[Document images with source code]

════════════════════

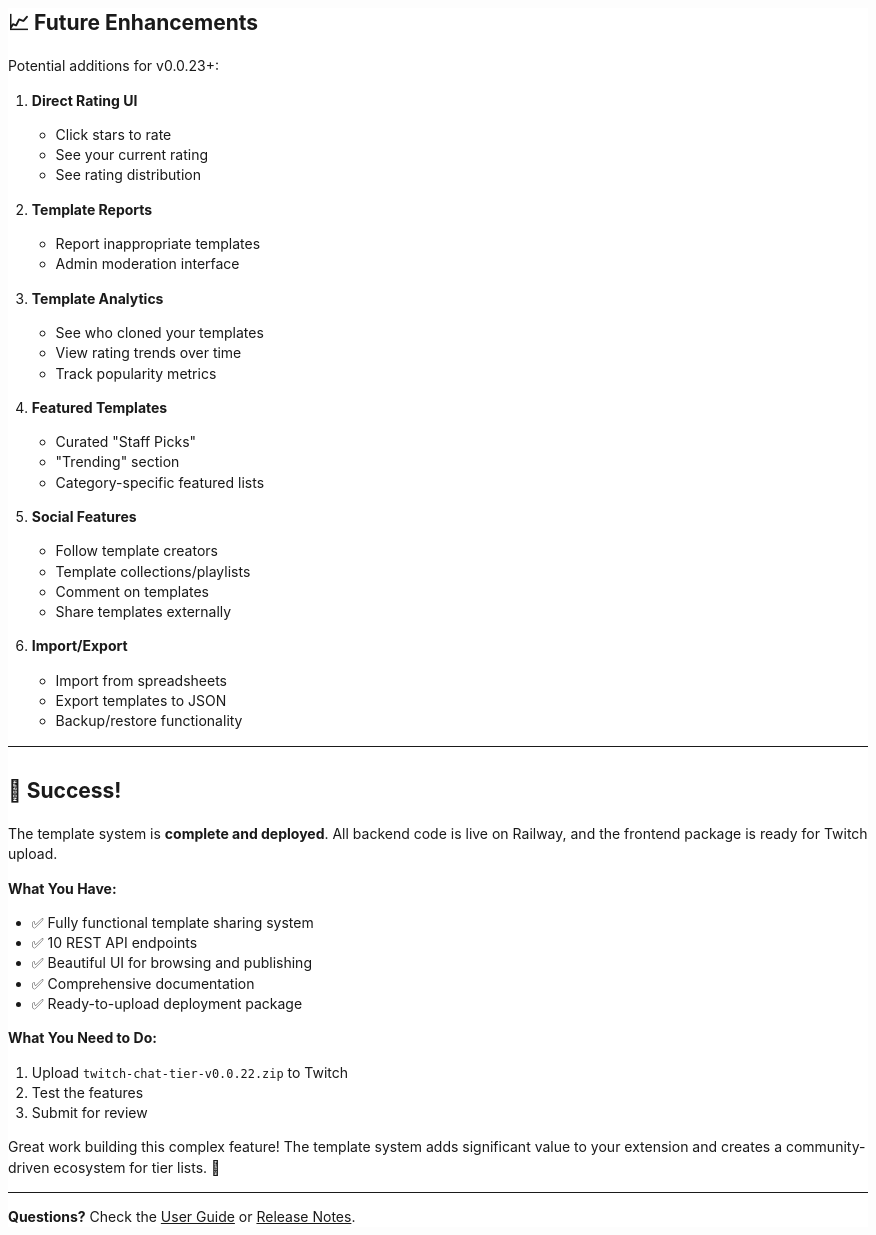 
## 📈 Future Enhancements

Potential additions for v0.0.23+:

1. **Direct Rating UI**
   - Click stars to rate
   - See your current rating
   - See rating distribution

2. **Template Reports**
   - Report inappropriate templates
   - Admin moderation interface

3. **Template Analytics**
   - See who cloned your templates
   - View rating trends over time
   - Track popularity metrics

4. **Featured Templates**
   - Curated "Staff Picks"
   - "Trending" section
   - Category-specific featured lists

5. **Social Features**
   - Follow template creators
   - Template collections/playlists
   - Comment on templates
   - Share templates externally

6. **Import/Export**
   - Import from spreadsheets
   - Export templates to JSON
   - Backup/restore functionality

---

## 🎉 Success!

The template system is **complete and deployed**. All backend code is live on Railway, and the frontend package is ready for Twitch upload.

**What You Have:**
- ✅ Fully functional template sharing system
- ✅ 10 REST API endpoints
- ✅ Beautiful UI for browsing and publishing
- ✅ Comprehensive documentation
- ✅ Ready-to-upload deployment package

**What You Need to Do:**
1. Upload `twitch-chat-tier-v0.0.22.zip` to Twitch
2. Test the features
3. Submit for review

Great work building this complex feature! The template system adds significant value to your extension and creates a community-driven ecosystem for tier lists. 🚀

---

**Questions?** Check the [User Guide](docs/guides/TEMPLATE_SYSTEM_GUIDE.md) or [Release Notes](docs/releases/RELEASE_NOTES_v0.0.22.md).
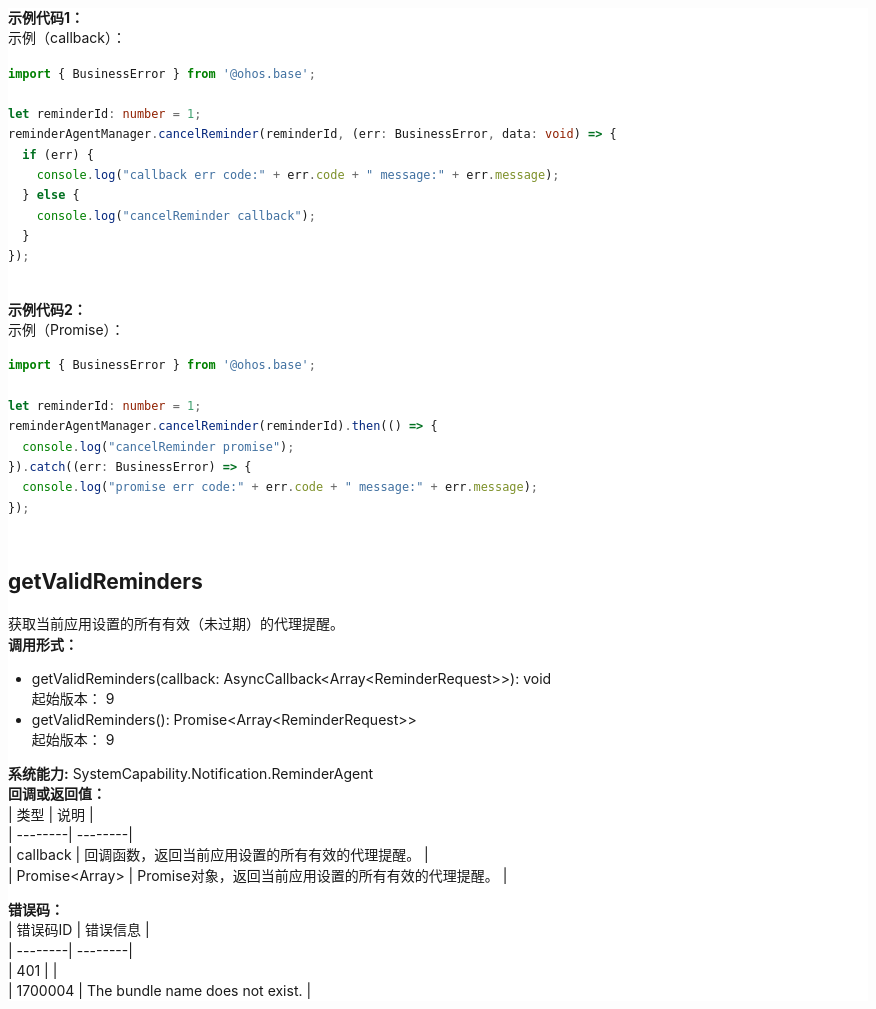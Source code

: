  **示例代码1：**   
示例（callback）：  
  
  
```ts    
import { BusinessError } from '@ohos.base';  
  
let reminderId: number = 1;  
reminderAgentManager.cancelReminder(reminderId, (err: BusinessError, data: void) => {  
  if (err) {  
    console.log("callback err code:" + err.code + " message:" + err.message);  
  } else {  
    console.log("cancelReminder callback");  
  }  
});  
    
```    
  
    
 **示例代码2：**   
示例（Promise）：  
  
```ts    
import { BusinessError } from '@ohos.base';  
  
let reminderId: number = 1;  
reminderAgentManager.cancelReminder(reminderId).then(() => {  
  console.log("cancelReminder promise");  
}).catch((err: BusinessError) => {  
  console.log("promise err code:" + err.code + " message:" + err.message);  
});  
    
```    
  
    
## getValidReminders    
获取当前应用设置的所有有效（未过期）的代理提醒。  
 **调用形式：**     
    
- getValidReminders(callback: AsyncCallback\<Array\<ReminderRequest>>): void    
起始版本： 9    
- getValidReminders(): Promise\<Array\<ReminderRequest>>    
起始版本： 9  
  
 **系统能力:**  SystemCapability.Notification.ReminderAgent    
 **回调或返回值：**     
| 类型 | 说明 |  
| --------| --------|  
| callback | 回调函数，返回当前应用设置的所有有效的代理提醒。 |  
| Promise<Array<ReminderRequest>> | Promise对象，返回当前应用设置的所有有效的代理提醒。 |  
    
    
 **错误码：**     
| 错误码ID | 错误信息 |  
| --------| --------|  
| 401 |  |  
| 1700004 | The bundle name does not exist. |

════════════════════

Search the records above for the word "message" and give the number of lines where it occurs, nothing else.

2